3. Start investing early and keep going. Equally important in becoming a disciplined saver is to start investing early. “The difference between starting early and even a little late is day and night,” said Brennan.

4. Invest with balance and diversification. It is a fundamental part of investing. Long-term returns of various assets will decline to a normal number. “Sometimes growth stocks would be better than value and vice versa, but when you look at 25+ years and it’s a short time for most of us from an investment perspective , they rally around certain numbers, ”Brennan said. “So be diverse. Do not think that you can choose this or that action.

Equally important is having a balanced portfolio. “The older you get, the more stability you need in your wallet for peace of mind than anything else,” said Brennan.

5. Control your costs. “We took a small business and made it into a meaningful, cost-driven sort of business,” said Brennan. “And the cost is the only known part of the investment. There is risk, return and cost. Neither of the first two is known in advance. The cost is.

6. Manage risks prudently. “You have to be prepared to take risks to get rewards in the markets,” Brennan said. “Otherwise, you would have to buy treasury bills and roll them up every 90 days. You will lose ground because of inflation every 90 days.

If you take risks, manage them wisely in your personal financial, emotional, and intellectual context, Brennan said.

7. Be a buy and hold investor. The world wants you to be a trader. But even professional investors haven’t beaten the market, Brennan said. “To think that any of us can do it is… it’s a race frankly,” said Brennan. “I would say buy and hold, rinse and repeat. Just keep buying and holding… this is the winning strategy for investors.
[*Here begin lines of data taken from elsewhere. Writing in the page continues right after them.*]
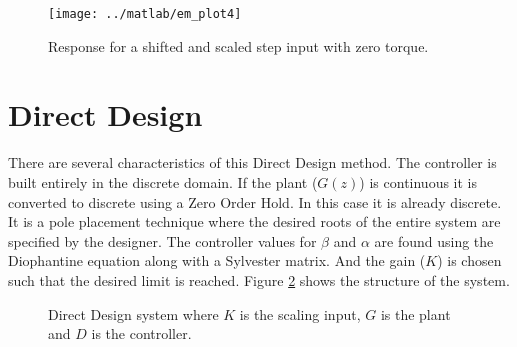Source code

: \documentclass{article}
\begin{document}
\begin{figure}[htbp!]
\begin{center}
\texttt{[image: ../matlab/em\_plot4]}
\end{center}
\caption{Response for a shifted and scaled step input with zero torque.}
\label{fig:em_plot4}
\end{figure}


\clearpage

\section{Direct Design}

There are several characteristics of this Direct Design method.
The controller is built entirely in the discrete domain.
If the plant ($G(z)$) is continuous it is converted to discrete
using a Zero Order Hold.
In this case it is already discrete.
It is a pole placement technique where the desired roots of the
entire system are specified by the designer.
The controller values for $\beta$ and $\alpha$ are found using the
Diophantine equation along with a Sylvester matrix.
And the gain ($K$) is chosen such that the desired limit is reached.
Figure \ref{fig:ddc} shows the structure of the system.

\begin{figure}[h!]

\begin{center}
\end{center}

\caption{Direct Design system where $K$ is the scaling input, $G$ is
the plant and $D$ is the controller.}
\label{fig:ddc}
\end{figure}
\end{document}
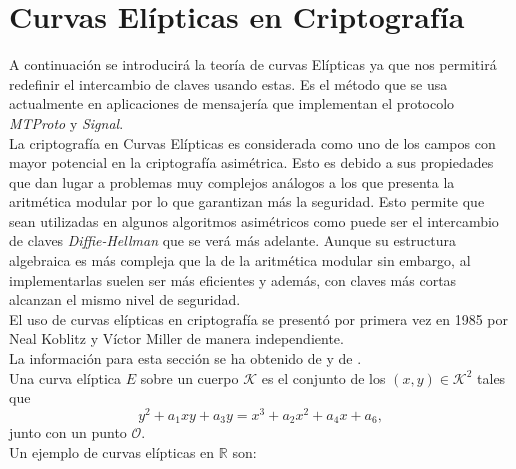 \section{Curvas Elípticas en Criptografía}
A continuación se introducirá la teoría de curvas Elípticas ya que nos permitirá redefinir el intercambio de claves usando estas. Es el método que se usa actualmente en aplicaciones de mensajería que implementan el protocolo \emph{MTProto} y \emph{Signal}.\\
La criptografía en Curvas Elípticas es considerada como uno de los campos con mayor potencial en la criptografía asimétrica.
Esto es debido a sus propiedades que dan lugar a problemas muy complejos análogos a los que presenta la aritmética modular por lo que garantizan más la seguridad. 
Esto permite que sean utilizadas en algunos algoritmos asimétricos como puede ser el intercambio de claves \emph{Diffie-Hellman} que se verá más adelante. 
Aunque su estructura algebraica es más compleja que la de la aritmética modular sin embargo, al implementarlas suelen ser más eficientes y además, con claves más cortas alcanzan 
el mismo nivel de seguridad.\\
El uso de curvas elípticas en criptografía se presentó por primera vez en 1985 por Neal Koblitz y Víctor Miller de manera independiente.\\
La información para esta sección se ha obtenido de \cite{En2011} y de \cite{apuntesCriptografia}.\\

Una curva elíptica $E$ sobre un cuerpo $\mathcal{K}$ es el conjunto de los $(x,y)\in \mathcal{K}^2$ tales que
$$
	y^2+a_1xy+a_3y = x^3+a_2x^2+a_4x+a_6,
$$
junto con un punto $\mathcal{O}$.\\
Un ejemplo de curvas elípticas en $\mathbb{R}$ son:
\begin{figure}[htb]
	\centering
	\qquad
\end{figure}

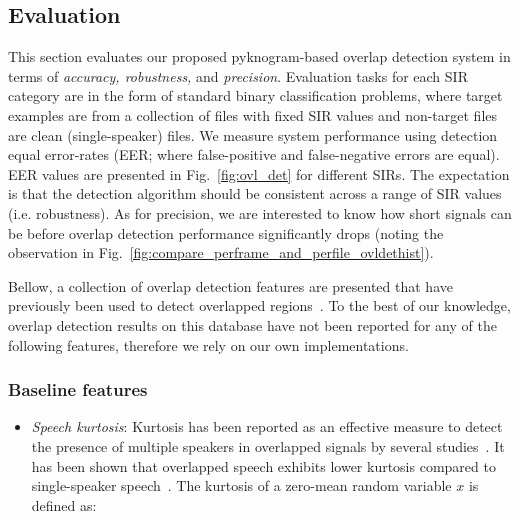 {\newpage

\subsection{Evaluation}
\label{sec:exp}

This section evaluates our proposed pyknogram-based overlap detection system in terms of {\it accuracy, robustness,} and {\it precision}. 
Evaluation tasks for each SIR category are in the form of standard binary classification problems, where target examples are from a collection of files with fixed SIR values and non-target files are clean (single-speaker) files. 
We measure system performance using detection equal error-rates (EER; where false-positive and false-negative errors are equal). 
EER values are presented in Fig.~\ref{fig:ovl_det} for different SIRs. 
The expectation is that the detection algorithm should be consistent across a range of SIR values (i.e. robustness). 
As for precision, we are interested to know how short signals can be before overlap detection performance significantly drops (noting the observation in Fig.~\ref{fig:compare_perframe_and_perfile_ovldethist}). 


Bellow, a collection of overlap detection features are presented that have previously been used to detect overlapped regions~\cite{nav_icassp13,boakye_thesis,sapvr_2000}. 
To the best of our knowledge, overlap detection results on this database have not been reported for any of the following features, therefore we rely on our own implementations. %


\subsubsection{Baseline features}

\label{ssec:baseline}
\begin{itemize}
  \item {\it Speech kurtosis}: Kurtosis has been reported as an effective measure to detect the presence of multiple speakers in overlapped signals by several studies~\cite{Wrigley_05,boakye_thesis,temple_kurtosis}. 
  It has been shown that overlapped speech exhibits lower kurtosis compared to single-speaker speech~\cite{leblanc_deleon98}. The kurtosis of a zero-mean random variable $x$ is defined as:


\end{itemize}}
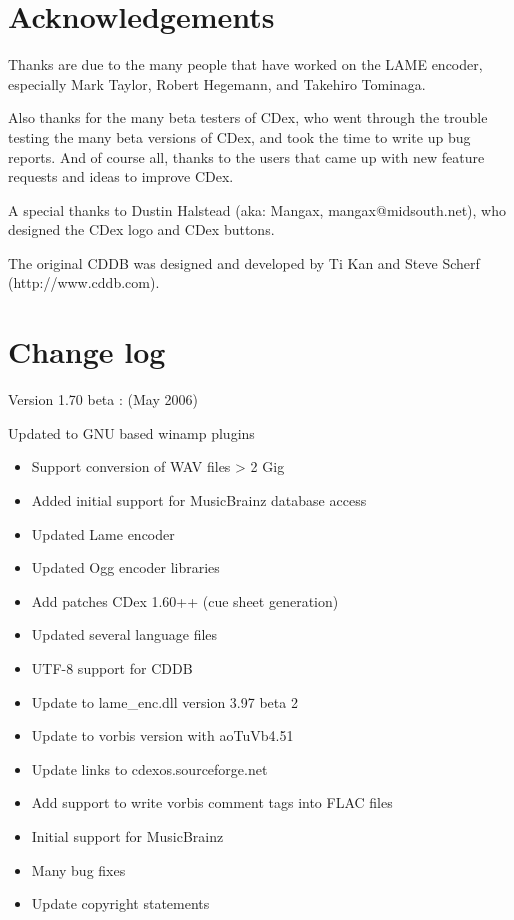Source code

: \section{Acknowledgements}


Thanks are due to the many people that have worked on the LAME encoder, especially 
Mark Taylor, Robert Hegemann, and Takehiro Tominaga.

Also thanks for the many beta testers of CDex, who went through the trouble testing
the many beta versions of CDex, and took the time to write up bug reports. And of 
course all, thanks to the users that came up with new feature requests and ideas to improve CDex.

A special thanks to Dustin Halstead (aka: Mangax, mangax@midsouth.net),
who designed the CDex logo and CDex buttons.

The original CDDB was designed and developed by Ti Kan and Steve Scherf
(http://www.cddb.com).



\section{Change log}

Version 1.70 beta : (May 2006)

Updated to GNU based winamp plugins

\begin{itemize}
\itemsep=0pt
\item Support conversion of WAV files > 2 Gig
\item Added initial support for MusicBrainz database access
\item Updated Lame encoder
\item Updated Ogg encoder libraries
\item Add patches CDex 1.60++ (cue sheet generation)
\item Updated several language files
\item UTF-8 support for CDDB
\item Update to lame_enc.dll version 3.97 beta 2
\item Update to vorbis version with aoTuVb4.51
\item Update links to cdexos.sourceforge.net
\item Add support to write vorbis comment tags into FLAC files
\item Initial support for MusicBrainz
\item Many bug fixes
\item Update copyright statements
\end{itemize}


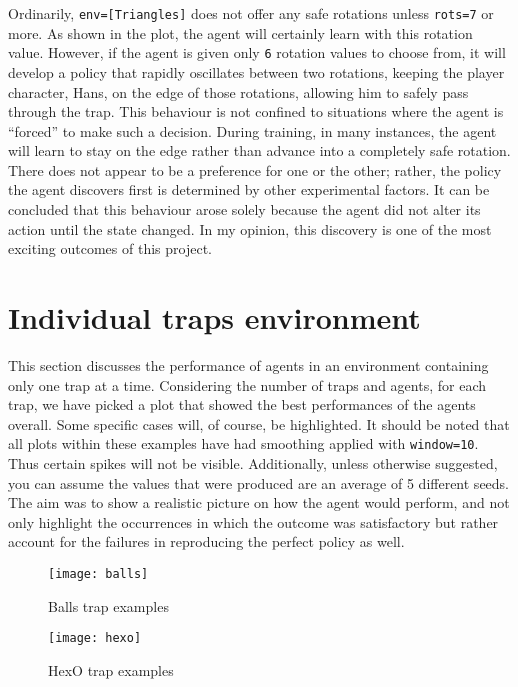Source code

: Ordinarily, \texttt{env=[Triangles]} does not offer any safe rotations unless \texttt{rots=7} or more. As shown in the plot, the agent will certainly learn with this rotation value. However, if the agent is given only \texttt{6} rotation values to choose from, it will develop a policy that rapidly oscillates between two rotations, keeping the player character, Hans, on the edge of those rotations, allowing him to safely pass through the trap. This behaviour is not confined to situations where the agent is ``forced'' to make such a decision. During training, in many instances, the agent will learn to stay on the edge rather than advance into a completely safe rotation. There does not appear to be a preference for one or the other; rather, the policy the agent discovers first is determined by other experimental factors. It can be concluded that this behaviour arose solely because the agent did not alter its action until the state changed. In my opinion, this discovery is one of the most exciting outcomes of this project.

\section{Individual traps environment}
This section discusses the performance of agents in an environment containing only one trap at a time.  Considering the number of traps and agents, for each trap, we have picked a plot that showed the best performances of the agents overall. Some specific cases will, of course, be highlighted. It should be noted that all plots within these examples have had smoothing applied with \texttt{window=10}. Thus certain spikes will not be visible. Additionally, unless otherwise suggested, you can assume the values that were produced are an average of 5 different seeds. The aim was to show a realistic picture on how the agent would perform, and not only highlight the occurrences in which the outcome was satisfactory but rather account for the failures in reproducing the perfect policy as well.

\begin{figure}[h]
    \centering
    \texttt{[image: balls]}
    \caption{Balls trap examples}
    \label{fig:balls_eg}
\end{figure}

\begin{figure}[h]
    \centering
    \texttt{[image: hexo]}
    \caption{HexO trap examples}
    \label{fig:hexo_eg}
\end{figure}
8. Avoid unmissable fads and opportunities. Many investors like to tell you about dot-com stocks they bought that have gone up in value, but they rarely end up telling you how the company went bankrupt. It’s never a “winning strategy” to chase must-see fads and opportunities, said Brennan. “And generally, it is not only not winning is a losing strategy to follow these fads.
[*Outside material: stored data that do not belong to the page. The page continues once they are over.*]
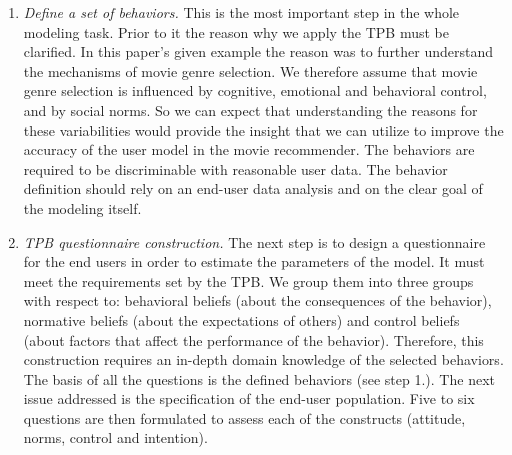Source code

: \documentclass{llncs}
\begin{document}
\begin{enumerate}
 \item {\it Define a set of behaviors.} This is the most important step in the whole modeling task. Prior to it the reason why we apply the TPB must be clarified. In this paper’s given example the reason was to further understand the mechanisms of movie genre selection. We therefore assume that movie genre selection is influenced by cognitive, emotional and behavioral control, and by social norms. %
So we can expect that understanding the reasons for these variabilities would provide the insight that we can utilize to improve the accuracy of the user model in the movie recommender. 
The behaviors are required to be discriminable with reasonable user data. 
The behavior definition should rely on an end-user data analysis and on the clear goal of the modeling itself.   
 \item {\it TPB questionnaire construction.} The next step is to design a questionnaire for the end users in order to estimate the parameters of the model. It must meet the requirements set by the TPB. We group them into three groups with respect to: behavioral beliefs (about the consequences of the behavior), normative beliefs (about the expectations of others) and control beliefs (about factors that affect the performance of the behavior). Therefore, this construction requires an in-depth domain knowledge of the selected behaviors. The basis of all the questions is the defined behaviors (see step 1.). The next issue addressed is the specification of the end-user population. Five to six questions are then formulated to assess each of the constructs (attitude, norms, control and intention). 

\end{enumerate}
\end{document}
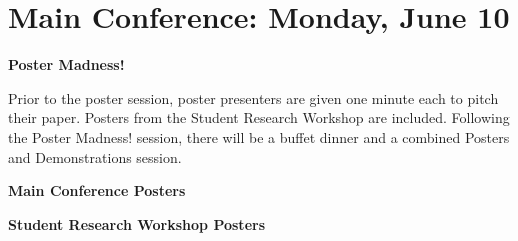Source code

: \chapter{Main Conference: Monday, June 10}
\thispagestyle{emptyheader}

\newpage
\newpage


\newpage



\vspace{1em}\par\centerline{\bfseries\Large Poster Madness!}\vspace{1em}\par
{}

Prior to the poster session, poster presenters are given one minute each to pitch their
paper. Posters from the Student Research Workshop are included. Following the Poster Madness!
session, there will be a buffet dinner and a combined Posters and Demonstrations session.

\noindent
\vspace{1em}\par\centerline{\bfseries\large Main Conference Posters}\vspace{1em}\par


\noindent
\vspace{1em}\par\centerline{\bfseries\large Student Research Workshop Posters}\vspace{1em}\par
\noindent


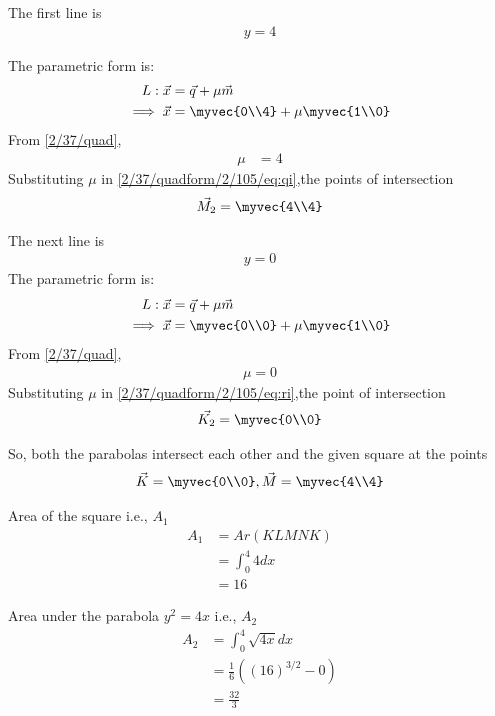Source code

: The first line is
\begin{align} 
y=4
\end{align}

 The parametric form is:
\begin{align} 
L: \vec{x}&=\vec{q}+\mu\vec{m}
\\
\implies \vec{x}&=\myvec{0\\4}+\mu\myvec{1\\0} \label{2/37/quadform/2/105/eq:qi}
\end{align}
From  \eqref{2/37/quad},
\begin{align}
\mu &= 4
\end{align}
Substituting $\mu$ in \eqref{2/37/quadform/2/105/eq:qi},the points of intersection
\begin{align}
 \vec{M_2}= \myvec{4\\4}
\end{align}

The next line is 
\begin{align} 
y=0
\end{align}
The parametric form is:
\begin{align} 
L: \vec{x}&=\vec{q}+\mu\vec{m}
\\
\implies \vec{x}&=\myvec{0\\0}+\mu\myvec{1\\0} \label{2/37/quadform/2/105/eq:ri}
\end{align}
From  \eqref{2/37/quad},
\begin{align}
\mu = 0
\end{align}
Substituting $\mu$ in \eqref{2/37/quadform/2/105/eq:ri},the point of intersection
\begin{align}
 \vec{K_2}= \myvec{0\\0}
\end{align}

So, both the parabolas intersect each other and the given square at the points 
\begin{align}
 \vec{K}= \myvec{0\\0},
 \vec{M}= \myvec{4\\4}
\end{align}


Area of the square i.e., $A_1$ 
\begin{align}
    A_1 &= Ar(KLMNK)\\
    &= \int_0^4 4dx\\
    &= 16
\end{align}

Area under the parabola $y^2 = 4x$ i.e., $A_2$
\begin{align}
    A_2 &= \int_0^4 \sqrt{4x} dx\\
   &= \frac{1}{6}((16)^{3/2} - 0)\\
   &= \frac{32}{3}
\end{align}

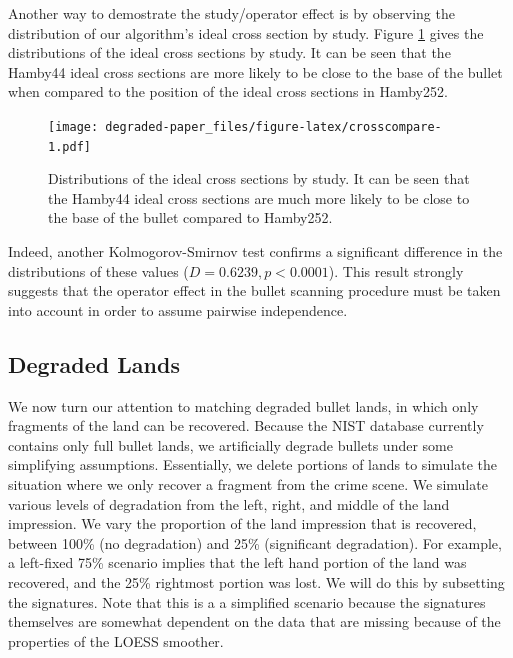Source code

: \documentclass[12pt,]{article}
\theoremstyle{definition}
\theoremstyle{definition}
\theoremstyle{definition}
\theoremstyle{remark}
\begin{document}
Another way to demostrate the study/operator effect is by observing the
distribution of our algorithm's ideal cross section by study. Figure
\ref{fig:crosscompare} gives the distributions of the ideal cross
sections by study. It can be seen that the Hamby44 ideal cross sections
are more likely to be close to the base of the bullet when compared to
the position of the ideal cross sections in Hamby252.

\begin{figure}[htbp]
\centering
\texttt{[image: degraded-paper\_files/figure-latex/crosscompare-1.pdf]}
\caption{\label{fig:crosscompare}Distributions of the ideal cross sections
by study. It can be seen that the Hamby44 ideal cross sections are much
more likely to be close to the base of the bullet compared to Hamby252.}
\end{figure}

Indeed, another Kolmogorov-Smirnov test confirms a significant
difference in the distributions of these values
(\(D = 0.6239, p < 0.0001\)). This result strongly suggests that the
operator effect in the bullet scanning procedure must be taken into
account in order to assume pairwise independence.

\subsection{Degraded Lands}\label{degraded-lands}

We now turn our attention to matching degraded bullet lands, in which
only fragments of the land can be recovered. Because the NIST database
currently contains only full bullet lands, we artificially degrade
bullets under some simplifying assumptions. Essentially, we delete
portions of lands to simulate the situation where we only recover a
fragment from the crime scene. We simulate various levels of degradation
from the left, right, and middle of the land impression. We vary the
proportion of the land impression that is recovered, between 100\% (no
degradation) and 25\% (significant degradation). For example, a
left-fixed 75\% scenario implies that the left hand portion of the land
was recovered, and the 25\% rightmost portion was lost. We will do this
by subsetting the signatures. Note that this is a a simplified scenario
because the signatures themselves are somewhat dependent on the data
that are missing because of the properties of the LOESS smoother.
\end{document}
9. Eliminate distractions. Brennan also recommends resisting the barrage of news and information about daily market movements. Today, financial television treats what happens in the markets as a sporting event. “It’s so easy to get distracted,” Brennan said. “That’s why I’m coming back to rule # 1, which is to have a plan.”

And “your plan does not include being distracted by the latest news,” he said.

10. Maintain a long-term perspective. Yes, you probably receive quarterly reports on your mutual funds and stocks. But you have to focus on your long-term goals, said Brennan. “You have to think long term,” he said. “What happens today, tomorrow, next year, the next decade, frankly, is not very relevant because it is what happens in the end that counts, not what happens in periods. intermediaries. “

11. Give your portfolio an occasional tune-up. Your investment plan shouldn’t be on autopilot, Brennan said. You have to find a balance between being too committed with your money and not committed enough. So, if your target asset allocation is 80% stocks and 20% bonds and it is now 90/10, you will need to rebalance your portfolio to get back to its target asset allocation. Part of the focus could also include the use of tax-efficient ETFs that did not exist 20 years ago. “It’s important to review the plan periodically, but not too often,” he said.

12. Define enough. Know when you have enough money to meet all of your goals. If you know when you’ve had enough, you might think differently about philanthropy or your estate plan or take more risks, Brennan said.

Bottom Line: If you follow these 12 principles, whether you’re 22 or 62, “you’re going to end up in a very satisfied and very financially secure place,” said Brennan.